Schematic overview of the experimental design of the taste detection and discrimination tasks. At the beginning of the trial, a fixation dot appeared in between the two possible response options. When the tastant was being presented, the fixation dot was replaced by fixation cross to prompt the subjects to press a button indicating their response. A rinsing period preceded the next trial. (Fig. 1 in Wallroth and Ohla, 2018.)

At the beginning of each taste detection trial, participants saw a fixation dot in between two possible response options, water or tastant (Fig. 1). At the time the tastant was presented, the fixation dot was replaced by a fixation cross, prompting the participants to respond as soon as possible via button press to indicate whether they detected water or a tastant. At the beginning of each taste discrimination trial, participants saw a fixation dot in between two possible response options, either sour/salty or bitter/sweet (Fig. 1). At the time the tastant was presented, the fixation dot was replaced by a fixation cross, prompting the participants to respond as soon as possible via button press to indicate which tastant they detected.

Wallroth and Ohla performed multivariate pattern analysis on the recordings to determine the time point at which taste detection or discrimination occurred within individual trials. In essence, a machine-learning algorithm was trained to detect signal variations, for example, a tastant-related activity change relative to the signal elicited by water in the detection task. For the discrimination task, the signal variation reflected the different signal responses that each tastant elicited.

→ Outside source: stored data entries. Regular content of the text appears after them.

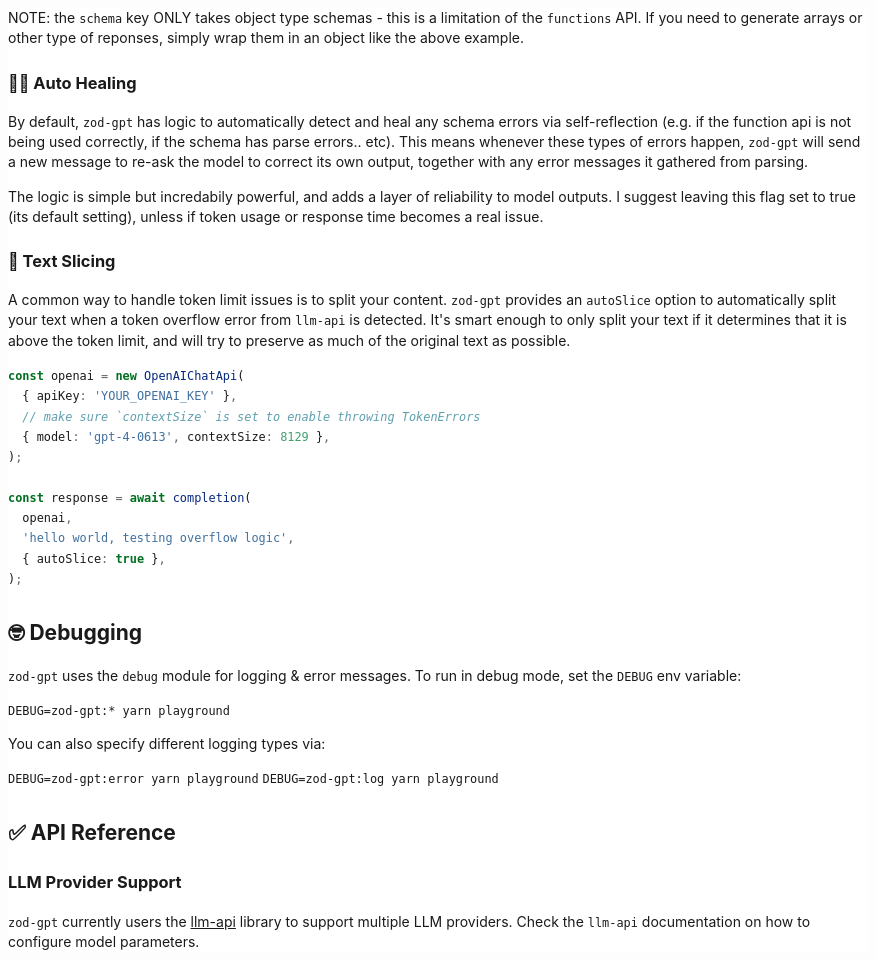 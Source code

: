 NOTE: the `schema` key ONLY takes object type schemas - this is a limitation of the `functions` API. If you need to generate arrays or other type of reponses, simply wrap them in an object like the above example.

### 🧑‍⚕️ Auto Healing

By default, `zod-gpt` has logic to automatically detect and heal any schema errors via self-reflection (e.g. if the function api is not being used correctly, if the schema has parse errors.. etc). This means whenever these types of errors happen, `zod-gpt` will send a new message to re-ask the model to correct its own output, together with any error messages it gathered from parsing.

The logic is simple but incredabily powerful, and adds a layer of reliability to model outputs. I suggest leaving this flag set to true (its default setting), unless if token usage or response time becomes a real issue.

### 📃 Text Slicing

A common way to handle token limit issues is to split your content. `zod-gpt` provides an `autoSlice` option to automatically split your text when a token overflow error from `llm-api` is detected. It's smart enough to only split your text if it determines that it is above the token limit, and will try to preserve as much of the original text as possible.

```typescript
const openai = new OpenAIChatApi(
  { apiKey: 'YOUR_OPENAI_KEY' },
  // make sure `contextSize` is set to enable throwing TokenErrors
  { model: 'gpt-4-0613', contextSize: 8129 },
);

const response = await completion(
  openai,
  'hello world, testing overflow logic',
  { autoSlice: true },
);
```

## 🤓 Debugging

`zod-gpt` uses the `debug` module for logging & error messages. To run in debug mode, set the `DEBUG` env variable:

`DEBUG=zod-gpt:* yarn playground`

You can also specify different logging types via:

`DEBUG=zod-gpt:error yarn playground`
`DEBUG=zod-gpt:log yarn playground`

## ✅ API Reference

### LLM Provider Support

`zod-gpt` currently users the [llm-api](https://github.com/dzhng/llm-api) library to support multiple LLM providers. Check the `llm-api` documentation on how to configure model parameters.
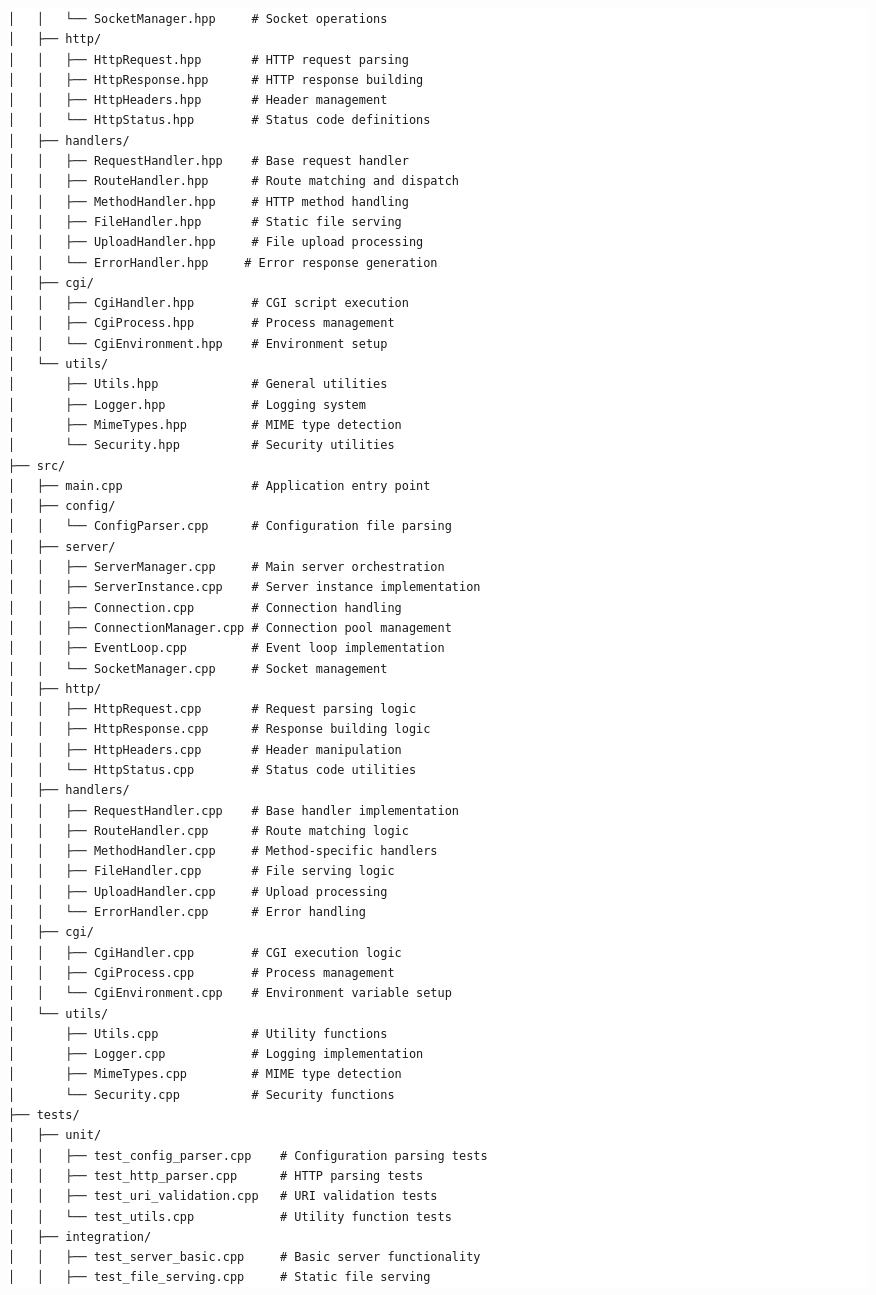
 ```
│   │   └── SocketManager.hpp     # Socket operations
│   ├── http/
│   │   ├── HttpRequest.hpp       # HTTP request parsing
│   │   ├── HttpResponse.hpp      # HTTP response building
│   │   ├── HttpHeaders.hpp       # Header management
│   │   └── HttpStatus.hpp        # Status code definitions
│   ├── handlers/
│   │   ├── RequestHandler.hpp    # Base request handler
│   │   ├── RouteHandler.hpp      # Route matching and dispatch
│   │   ├── MethodHandler.hpp     # HTTP method handling
│   │   ├── FileHandler.hpp       # Static file serving
│   │   ├── UploadHandler.hpp     # File upload processing
│   │   └── ErrorHandler.hpp     # Error response generation
│   ├── cgi/
│   │   ├── CgiHandler.hpp        # CGI script execution
│   │   ├── CgiProcess.hpp        # Process management
│   │   └── CgiEnvironment.hpp    # Environment setup
│   └── utils/
│       ├── Utils.hpp             # General utilities
│       ├── Logger.hpp            # Logging system
│       ├── MimeTypes.hpp         # MIME type detection
│       └── Security.hpp          # Security utilities
├── src/
│   ├── main.cpp                  # Application entry point
│   ├── config/
│   │   └── ConfigParser.cpp      # Configuration file parsing
│   ├── server/
│   │   ├── ServerManager.cpp     # Main server orchestration
│   │   ├── ServerInstance.cpp    # Server instance implementation
│   │   ├── Connection.cpp        # Connection handling
│   │   ├── ConnectionManager.cpp # Connection pool management
│   │   ├── EventLoop.cpp         # Event loop implementation
│   │   └── SocketManager.cpp     # Socket management
│   ├── http/
│   │   ├── HttpRequest.cpp       # Request parsing logic
│   │   ├── HttpResponse.cpp      # Response building logic
│   │   ├── HttpHeaders.cpp       # Header manipulation
│   │   └── HttpStatus.cpp        # Status code utilities
│   ├── handlers/
│   │   ├── RequestHandler.cpp    # Base handler implementation
│   │   ├── RouteHandler.cpp      # Route matching logic
│   │   ├── MethodHandler.cpp     # Method-specific handlers
│   │   ├── FileHandler.cpp       # File serving logic
│   │   ├── UploadHandler.cpp     # Upload processing
│   │   └── ErrorHandler.cpp      # Error handling
│   ├── cgi/
│   │   ├── CgiHandler.cpp        # CGI execution logic
│   │   ├── CgiProcess.cpp        # Process management
│   │   └── CgiEnvironment.cpp    # Environment variable setup
│   └── utils/
│       ├── Utils.cpp             # Utility functions
│       ├── Logger.cpp            # Logging implementation
│       ├── MimeTypes.cpp         # MIME type detection
│       └── Security.cpp          # Security functions
├── tests/
│   ├── unit/
│   │   ├── test_config_parser.cpp    # Configuration parsing tests
│   │   ├── test_http_parser.cpp      # HTTP parsing tests
│   │   ├── test_uri_validation.cpp   # URI validation tests
│   │   └── test_utils.cpp            # Utility function tests
│   ├── integration/
│   │   ├── test_server_basic.cpp     # Basic server functionality
│   │   ├── test_file_serving.cpp     # Static file serving
``` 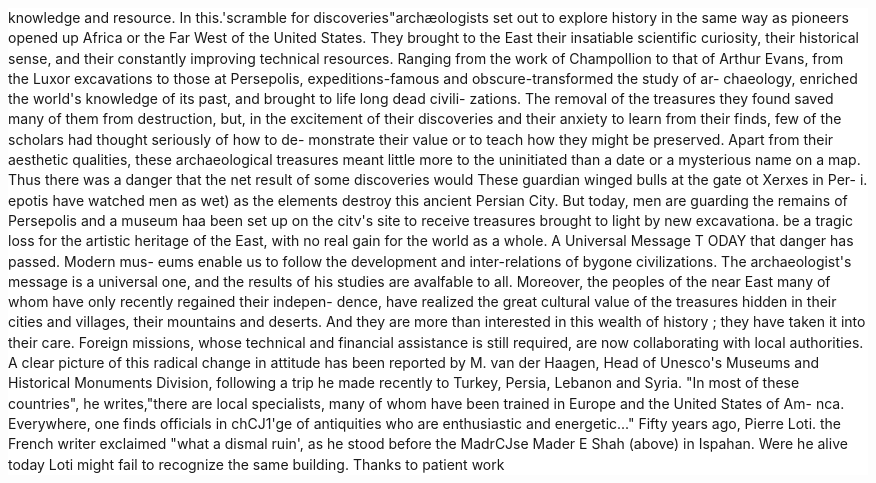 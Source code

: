 knowledge and resource. In this.'scramble
for discoveries"archæologists set out to explore
history in the same way as pioneers opened
up Africa or the Far West of the United States.
They brought to the East their insatiable
scientific curiosity, their historical sense, and
their constantly improving technical resources.
Ranging from the work of Champollion to that
of Arthur Evans, from the Luxor excavations
to those at Persepolis, expeditions-famous
and obscure-transformed the study of ar-
chaeology, enriched the world's knowledge of
its past, and brought to life long dead civili-
zations.
The removal of the treasures they found
saved many of them from destruction, but, in
the excitement of their discoveries and their
anxiety to learn from their finds, few of the
scholars had thought seriously of how to de-
monstrate their value or to teach how they
might be preserved.
Apart from their aesthetic qualities, these
archaeological treasures meant little more to
the uninitiated than a date or a mysterious
name on a map. Thus there was a danger
that the net result of some discoveries would
These guardian winged bulls at the gate ot Xerxes in Per-
i. epotis have watched men as wet) as the elements destroy
this ancient Persian City. But today, men are guarding
the remains of Persepolis and a museum haa been set up
on the citv's site to receive treasures brought to light by
new excavationa.
be a tragic loss for the artistic heritage of the
East, with no real gain for the world as a
whole.
A Universal Message
T ODAY that danger has passed. Modern mus-
eums enable us to follow the development
and inter-relations of bygone civilizations.
The archaeologist's message is a universal
one, and the results of his studies are avalfable to
all. Moreover, the peoples of the near East many
of whom have only recently regained their indepen-
dence, have realized the great cultural value of the
treasures hidden in their cities and villages, their
mountains and deserts. And they are more than
interested in this wealth of history ; they have
taken it into their care.
Foreign missions, whose technical and financial
assistance is still required, are now collaborating
with local authorities. A clear picture of this
radical change in attitude has been reported by
M. van der Haagen, Head of Unesco's Museums and
Historical Monuments Division, following a trip he
made recently to Turkey, Persia, Lebanon and Syria.
"In most of these countries", he writes,"there
are local specialists, many of whom have been
trained in Europe and the United States of Am-
nca. Everywhere, one finds officials in chCJ1'ge of
antiquities who are enthusiastic and energetic..."
Fifty years ago, Pierre Loti. the French writer exclaimed
"what a dismal ruin', as he stood before the MadrCJse Mader
E Shah (above) in Ispahan. Were he alive today Loti might
fail to recognize the same building. Thanks to patient work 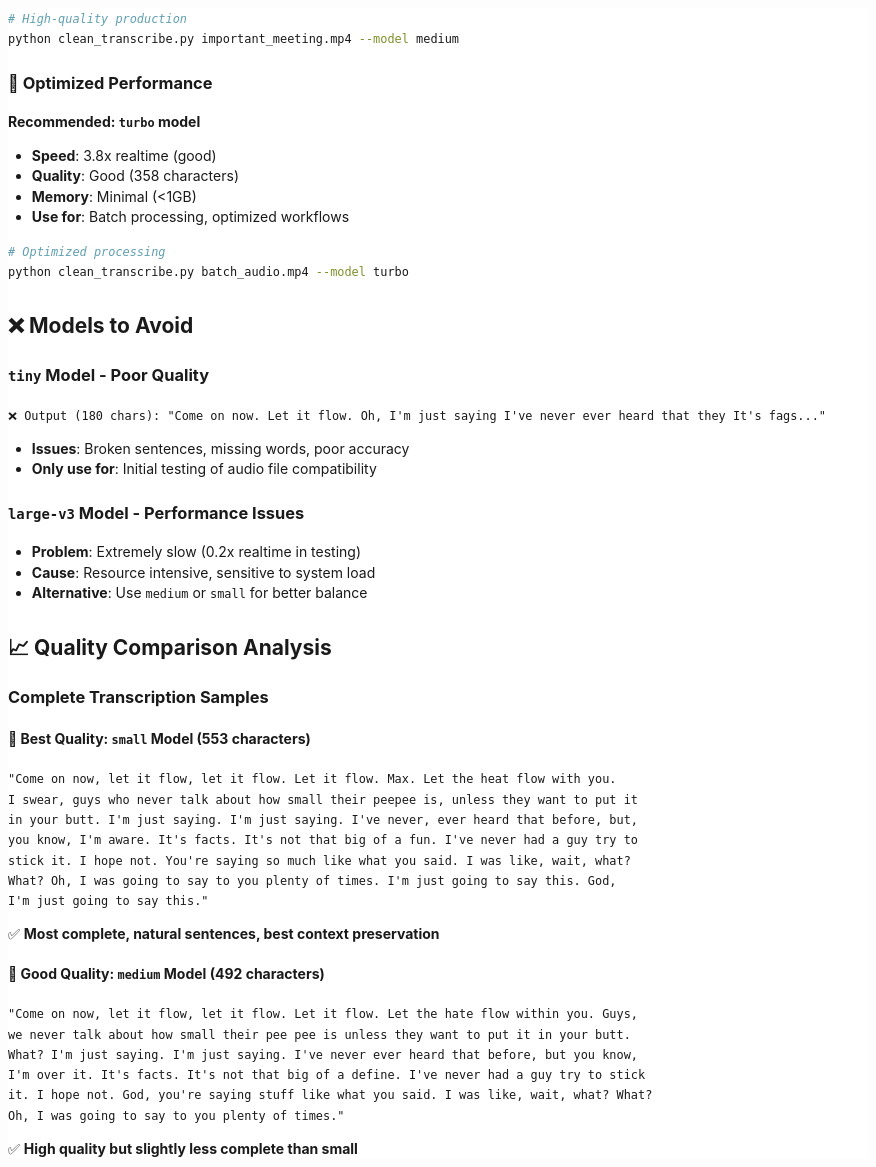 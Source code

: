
 ```bash
# High-quality production
python clean_transcribe.py important_meeting.mp4 --model medium
```

### 🚀 **Optimized Performance**
**Recommended: `turbo` model**
- **Speed**: 3.8x realtime (good)
- **Quality**: Good (358 characters)
- **Memory**: Minimal (<1GB)
- **Use for**: Batch processing, optimized workflows

```bash
# Optimized processing
python clean_transcribe.py batch_audio.mp4 --model turbo
```

## ❌ **Models to Avoid**

### `tiny` Model - Poor Quality
```
❌ Output (180 chars): "Come on now. Let it flow. Oh, I'm just saying I've never ever heard that they It's fags..."
```
- **Issues**: Broken sentences, missing words, poor accuracy
- **Only use for**: Initial testing of audio file compatibility

### `large-v3` Model - Performance Issues
- **Problem**: Extremely slow (0.2x realtime in testing)
- **Cause**: Resource intensive, sensitive to system load
- **Alternative**: Use `medium` or `small` for better balance

## 📈 Quality Comparison Analysis

### Complete Transcription Samples

#### 🥇 **Best Quality: `small` Model (553 characters)**
```text
"Come on now, let it flow, let it flow. Let it flow. Max. Let the heat flow with you. 
I swear, guys who never talk about how small their peepee is, unless they want to put it 
in your butt. I'm just saying. I'm just saying. I've never, ever heard that before, but, 
you know, I'm aware. It's facts. It's not that big of a fun. I've never had a guy try to 
stick it. I hope not. You're saying so much like what you said. I was like, wait, what? 
What? Oh, I was going to say to you plenty of times. I'm just going to say this. God, 
I'm just going to say this."
```
✅ **Most complete, natural sentences, best context preservation**

#### 🥈 **Good Quality: `medium` Model (492 characters)**
```text
"Come on now, let it flow, let it flow. Let it flow. Let the hate flow within you. Guys, 
we never talk about how small their pee pee is unless they want to put it in your butt. 
What? I'm just saying. I'm just saying. I've never ever heard that before, but you know, 
I'm over it. It's facts. It's not that big of a define. I've never had a guy try to stick 
it. I hope not. God, you're saying stuff like what you said. I was like, wait, what? What? 
Oh, I was going to say to you plenty of times."
```
✅ **High quality but slightly less complete than small**
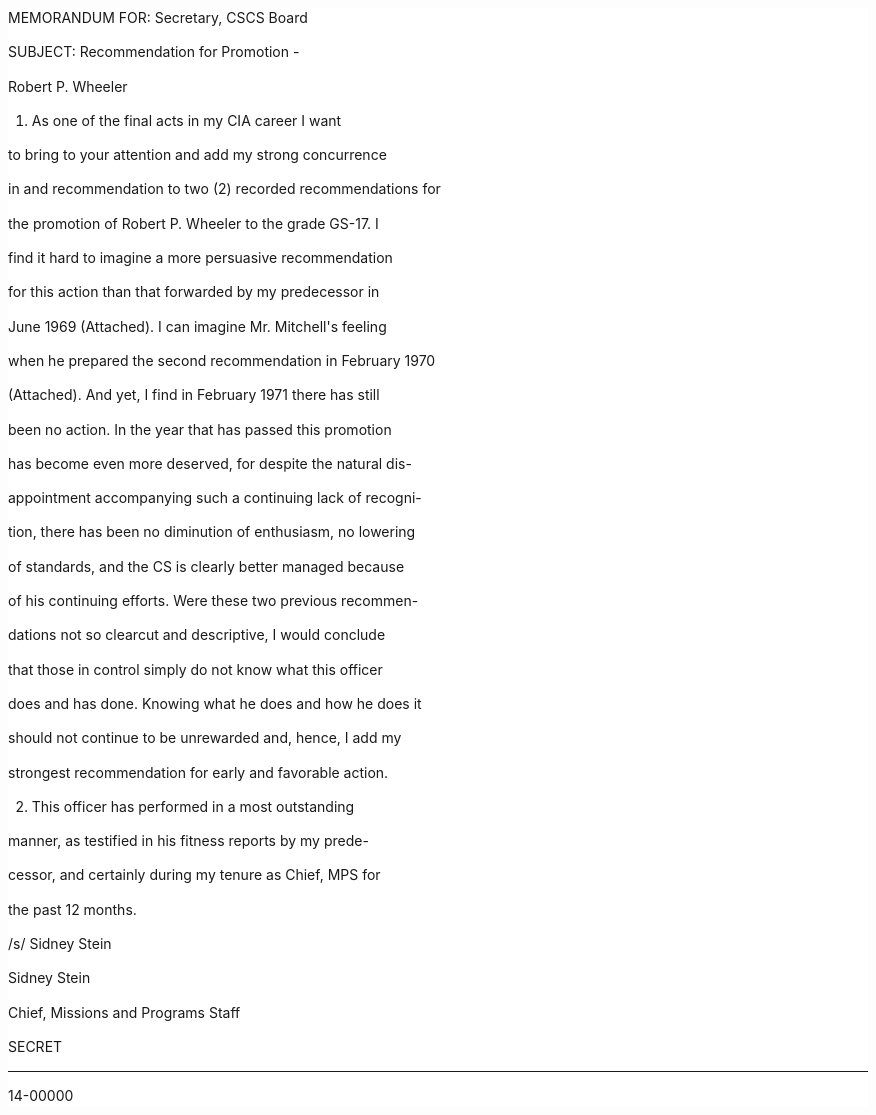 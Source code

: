 MEMORANDUM FOR: Secretary, CSCS Board

SUBJECT: Recommendation for Promotion -

Robert P. Wheeler

1. As one of the final acts in my CIA career I want

to bring to your attention and add my strong concurrence

in and recommendation to two (2) recorded recommendations for

the promotion of Robert P. Wheeler to the grade GS-17. I

find it hard to imagine a more persuasive recommendation

for this action than that forwarded by my predecessor in

June 1969 (Attached). I can imagine Mr. Mitchell's feeling

when he prepared the second recommendation in February 1970

(Attached). And yet, I find in February 1971 there has still

been no action. In the year that has passed this promotion

has become even more deserved, for despite the natural dis-

appointment accompanying such a continuing lack of recogni-

tion, there has been no diminution of enthusiasm, no lowering

of standards, and the CS is clearly better managed because

of his continuing efforts. Were these two previous recommen-

dations not so clearcut and descriptive, I would conclude

that those in control simply do not know what this officer

does and has done. Knowing what he does and how he does it

should not continue to be unrewarded and, hence, I add my

strongest recommendation for early and favorable action.

2. This officer has performed in a most outstanding

manner, as testified in his fitness reports by my prede-

cessor, and certainly during my tenure as Chief, MPS for

the past 12 months.

/s/ Sidney Stein

Sidney Stein

Chief, Missions and Programs Staff

SECRET

---

14-00000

The results showed that participants were able to detect the presence of salty and sour tastants faster than they were able to discriminate between these tastes categories. The neural onset of detection occurred 100 ms before the onset of discrimination, thereby mirroring the behavioral findings. This observation is in agreement with previous studies that described a lag in the timing of discrimination of salty and sour taste categories compared to detection (Yamamoto and Kawamura, 1981; Halpern, 1986; Kuznicki and Turner, 1986). Wallroth and Ohla also found that sweet and bitter tastants took longer to be detected than salty and sour tastants. However, discrimination of bitter and sweet tastants occurred instantly as soon as the taste was detected. Again, the neural onsets mirrored the behavioral findings.

These observations confirm that the cognitive processes underlying behavioral responses to taste are closely associated with the early stages of taste-related neural activity. However, whether taste detection and discrimination occur in mostly parallel (sweet and bitter) or mostly sequential (salty and sour) sequences due to differences in signaling receptor type or hedonics is unknown. These findings represent an advance in the field of taste perception that animal models cannot provide and give insight into the patterns of neural activity that can mediate the acceptance or avoidance of different taste categories.